START Source material
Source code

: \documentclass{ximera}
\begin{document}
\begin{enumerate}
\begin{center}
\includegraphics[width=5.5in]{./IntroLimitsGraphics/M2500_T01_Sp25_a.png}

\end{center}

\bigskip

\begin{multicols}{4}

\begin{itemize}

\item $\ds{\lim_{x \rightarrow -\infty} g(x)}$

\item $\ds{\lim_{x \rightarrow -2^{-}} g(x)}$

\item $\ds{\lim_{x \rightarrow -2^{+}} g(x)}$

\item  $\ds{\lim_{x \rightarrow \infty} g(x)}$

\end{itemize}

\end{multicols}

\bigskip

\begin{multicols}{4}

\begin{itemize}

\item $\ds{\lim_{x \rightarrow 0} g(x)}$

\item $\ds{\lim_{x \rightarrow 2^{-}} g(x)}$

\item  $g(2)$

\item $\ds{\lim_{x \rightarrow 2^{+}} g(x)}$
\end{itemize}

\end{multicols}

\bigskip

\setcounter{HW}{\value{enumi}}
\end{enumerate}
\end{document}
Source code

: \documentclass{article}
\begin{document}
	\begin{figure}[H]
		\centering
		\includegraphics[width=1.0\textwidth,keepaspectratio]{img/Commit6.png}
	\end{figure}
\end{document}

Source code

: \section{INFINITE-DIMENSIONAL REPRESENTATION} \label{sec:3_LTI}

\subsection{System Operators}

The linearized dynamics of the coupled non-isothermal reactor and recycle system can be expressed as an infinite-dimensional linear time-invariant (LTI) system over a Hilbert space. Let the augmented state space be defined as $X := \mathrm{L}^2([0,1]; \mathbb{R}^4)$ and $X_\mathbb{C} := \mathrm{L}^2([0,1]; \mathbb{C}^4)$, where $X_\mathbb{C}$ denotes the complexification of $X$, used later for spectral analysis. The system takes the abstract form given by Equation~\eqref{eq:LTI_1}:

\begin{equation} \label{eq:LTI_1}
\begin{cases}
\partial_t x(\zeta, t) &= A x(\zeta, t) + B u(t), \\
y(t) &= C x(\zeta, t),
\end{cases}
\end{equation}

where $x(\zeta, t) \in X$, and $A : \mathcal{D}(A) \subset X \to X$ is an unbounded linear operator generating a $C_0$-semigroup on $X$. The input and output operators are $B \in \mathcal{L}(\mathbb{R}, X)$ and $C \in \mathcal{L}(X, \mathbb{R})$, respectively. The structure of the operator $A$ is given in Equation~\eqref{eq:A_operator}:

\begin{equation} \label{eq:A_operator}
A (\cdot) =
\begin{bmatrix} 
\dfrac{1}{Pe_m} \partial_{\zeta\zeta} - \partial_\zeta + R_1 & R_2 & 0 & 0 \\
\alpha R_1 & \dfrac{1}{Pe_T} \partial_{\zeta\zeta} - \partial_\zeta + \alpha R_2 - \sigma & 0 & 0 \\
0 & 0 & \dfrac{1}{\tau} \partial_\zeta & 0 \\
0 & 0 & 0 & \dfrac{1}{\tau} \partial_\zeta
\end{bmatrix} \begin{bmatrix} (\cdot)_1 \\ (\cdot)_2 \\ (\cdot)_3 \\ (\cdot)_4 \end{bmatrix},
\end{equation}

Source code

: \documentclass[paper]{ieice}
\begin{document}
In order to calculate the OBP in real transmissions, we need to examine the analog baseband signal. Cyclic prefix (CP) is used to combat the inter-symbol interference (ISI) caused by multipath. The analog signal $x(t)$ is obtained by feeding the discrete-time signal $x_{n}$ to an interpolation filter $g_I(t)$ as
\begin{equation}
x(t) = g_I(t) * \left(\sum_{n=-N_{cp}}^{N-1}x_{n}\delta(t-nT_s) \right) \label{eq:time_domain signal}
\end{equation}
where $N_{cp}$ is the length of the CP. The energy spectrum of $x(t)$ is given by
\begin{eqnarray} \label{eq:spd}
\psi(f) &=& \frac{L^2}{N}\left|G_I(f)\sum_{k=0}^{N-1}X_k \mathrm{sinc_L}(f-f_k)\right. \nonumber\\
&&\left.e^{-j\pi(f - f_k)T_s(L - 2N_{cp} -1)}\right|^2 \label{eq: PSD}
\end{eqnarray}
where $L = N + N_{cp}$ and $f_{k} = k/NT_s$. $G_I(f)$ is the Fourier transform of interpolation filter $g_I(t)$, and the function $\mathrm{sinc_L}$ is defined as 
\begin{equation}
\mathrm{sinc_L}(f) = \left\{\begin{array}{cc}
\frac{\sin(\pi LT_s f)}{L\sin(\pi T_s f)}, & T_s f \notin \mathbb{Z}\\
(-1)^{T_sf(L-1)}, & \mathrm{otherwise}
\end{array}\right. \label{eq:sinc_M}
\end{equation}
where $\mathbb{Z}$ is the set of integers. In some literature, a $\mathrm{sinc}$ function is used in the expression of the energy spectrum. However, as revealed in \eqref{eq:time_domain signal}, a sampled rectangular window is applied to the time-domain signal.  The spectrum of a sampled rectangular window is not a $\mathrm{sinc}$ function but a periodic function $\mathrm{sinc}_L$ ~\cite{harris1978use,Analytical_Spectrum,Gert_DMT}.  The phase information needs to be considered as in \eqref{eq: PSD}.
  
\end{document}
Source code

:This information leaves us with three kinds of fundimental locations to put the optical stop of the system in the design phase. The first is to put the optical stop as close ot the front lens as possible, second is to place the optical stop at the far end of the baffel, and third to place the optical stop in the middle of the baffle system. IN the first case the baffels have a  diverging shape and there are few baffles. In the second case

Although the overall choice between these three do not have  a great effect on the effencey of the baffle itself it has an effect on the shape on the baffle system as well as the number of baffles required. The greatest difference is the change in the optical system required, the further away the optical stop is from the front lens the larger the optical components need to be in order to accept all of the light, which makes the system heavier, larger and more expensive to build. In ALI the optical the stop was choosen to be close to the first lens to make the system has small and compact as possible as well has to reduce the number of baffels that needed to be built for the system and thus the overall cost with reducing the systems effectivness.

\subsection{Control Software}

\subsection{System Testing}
END Source material
Task description ▸ Output all entries exactly as given above.

Your solution ▸
Source code

: \documentclass{ximera}
\begin{document}
\begin{enumerate}
\begin{center}
\includegraphics[width=5.5in]{./IntroLimitsGraphics/M2500_T01_Sp25_a.png}

\end{center}

\bigskip

\begin{multicols}{4}

\begin{itemize}

\item $\ds{\lim_{x \rightarrow -\infty} g(x)}$

\item $\ds{\lim_{x \rightarrow -2^{-}} g(x)}$

\item $\ds{\lim_{x \rightarrow -2^{+}} g(x)}$

\item  $\ds{\lim_{x \rightarrow \infty} g(x)}$

\end{itemize}

\end{multicols}

\bigskip

\begin{multicols}{4}

\begin{itemize}

\item $\ds{\lim_{x \rightarrow 0} g(x)}$

\item $\ds{\lim_{x \rightarrow 2^{-}} g(x)}$

\item  $g(2)$

\item $\ds{\lim_{x \rightarrow 2^{+}} g(x)}$
\end{itemize}

\end{multicols}

\bigskip

\setcounter{HW}{\value{enumi}}
\end{enumerate}
\end{document}
Source code

: \documentclass{article}
\begin{document}
	\begin{figure}[H]
		\centering
		\includegraphics[width=1.0\textwidth,keepaspectratio]{img/Commit6.png}
	\end{figure}
\end{document}

Source code

: \section{INFINITE-DIMENSIONAL REPRESENTATION} \label{sec:3_LTI}

\subsection{System Operators}

The linearized dynamics of the coupled non-isothermal reactor and recycle system can be expressed as an infinite-dimensional linear time-invariant (LTI) system over a Hilbert space. Let the augmented state space be defined as $X := \mathrm{L}^2([0,1]; \mathbb{R}^4)$ and $X_\mathbb{C} := \mathrm{L}^2([0,1]; \mathbb{C}^4)$, where $X_\mathbb{C}$ denotes the complexification of $X$, used later for spectral analysis. The system takes the abstract form given by Equation~\eqref{eq:LTI_1}:

\begin{equation} \label{eq:LTI_1}
\begin{cases}
\partial_t x(\zeta, t) &= A x(\zeta, t) + B u(t), \\
y(t) &= C x(\zeta, t),
\end{cases}
\end{equation}

where $x(\zeta, t) \in X$, and $A : \mathcal{D}(A) \subset X \to X$ is an unbounded linear operator generating a $C_0$-semigroup on $X$. The input and output operators are $B \in \mathcal{L}(\mathbb{R}, X)$ and $C \in \mathcal{L}(X, \mathbb{R})$, respectively. The structure of the operator $A$ is given in Equation~\eqref{eq:A_operator}:

\begin{equation} \label{eq:A_operator}
A (\cdot) =
\begin{bmatrix} 
\dfrac{1}{Pe_m} \partial_{\zeta\zeta} - \partial_\zeta + R_1 & R_2 & 0 & 0 \\
\alpha R_1 & \dfrac{1}{Pe_T} \partial_{\zeta\zeta} - \partial_\zeta + \alpha R_2 - \sigma & 0 & 0 \\
0 & 0 & \dfrac{1}{\tau} \partial_\zeta & 0 \\
0 & 0 & 0 & \dfrac{1}{\tau} \partial_\zeta
\end{bmatrix} \begin{bmatrix} (\cdot)_1 \\ (\cdot)_2 \\ (\cdot)_3 \\ (\cdot)_4 \end{bmatrix},
\end{equation}

Source code

: \documentclass[paper]{ieice}
\begin{document}
In order to calculate the OBP in real transmissions, we need to examine the analog baseband signal. Cyclic prefix (CP) is used to combat the inter-symbol interference (ISI) caused by multipath. The analog signal $x(t)$ is obtained by feeding the discrete-time signal $x_{n}$ to an interpolation filter $g_I(t)$ as
\begin{equation}
x(t) = g_I(t) * \left(\sum_{n=-N_{cp}}^{N-1}x_{n}\delta(t-nT_s) \right) \label{eq:time_domain signal}
\end{equation}
where $N_{cp}$ is the length of the CP. The energy spectrum of $x(t)$ is given by
\begin{eqnarray} \label{eq:spd}
\psi(f) &=& \frac{L^2}{N}\left|G_I(f)\sum_{k=0}^{N-1}X_k \mathrm{sinc_L}(f-f_k)\right. \nonumber\\
&&\left.e^{-j\pi(f - f_k)T_s(L - 2N_{cp} -1)}\right|^2 \label{eq: PSD}
\end{eqnarray}
where $L = N + N_{cp}$ and $f_{k} = k/NT_s$. $G_I(f)$ is the Fourier transform of interpolation filter $g_I(t)$, and the function $\mathrm{sinc_L}$ is defined as 
\begin{equation}
\mathrm{sinc_L}(f) = \left\{\begin{array}{cc}
\frac{\sin(\pi LT_s f)}{L\sin(\pi T_s f)}, & T_s f \notin \mathbb{Z}\\
(-1)^{T_sf(L-1)}, & \mathrm{otherwise}
\end{array}\right. \label{eq:sinc_M}
\end{equation}
where $\mathbb{Z}$ is the set of integers. In some literature, a $\mathrm{sinc}$ function is used in the expression of the energy spectrum. However, as revealed in \eqref{eq:time_domain signal}, a sampled rectangular window is applied to the time-domain signal.  The spectrum of a sampled rectangular window is not a $\mathrm{sinc}$ function but a periodic function $\mathrm{sinc}_L$ ~\cite{harris1978use,Analytical_Spectrum,Gert_DMT}.  The phase information needs to be considered as in \eqref{eq: PSD}.
  
\end{document}
Source code

:This information leaves us with three kinds of fundimental locations to put the optical stop of the system in the design phase. The first is to put the optical stop as close ot the front lens as possible, second is to place the optical stop at the far end of the baffel, and third to place the optical stop in the middle of the baffle system. IN the first case the baffels have a  diverging shape and there are few baffles. In the second case

Although the overall choice between these three do not have  a great effect on the effencey of the baffle itself it has an effect on the shape on the baffle system as well as the number of baffles required. The greatest difference is the change in the optical system required, the further away the optical stop is from the front lens the larger the optical components need to be in order to accept all of the light, which makes the system heavier, larger and more expensive to build. In ALI the optical the stop was choosen to be close to the first lens to make the system has small and compact as possible as well has to reduce the number of baffels that needed to be built for the system and thus the overall cost with reducing the systems effectivness.

\subsection{Control Software}

\subsection{System Testing}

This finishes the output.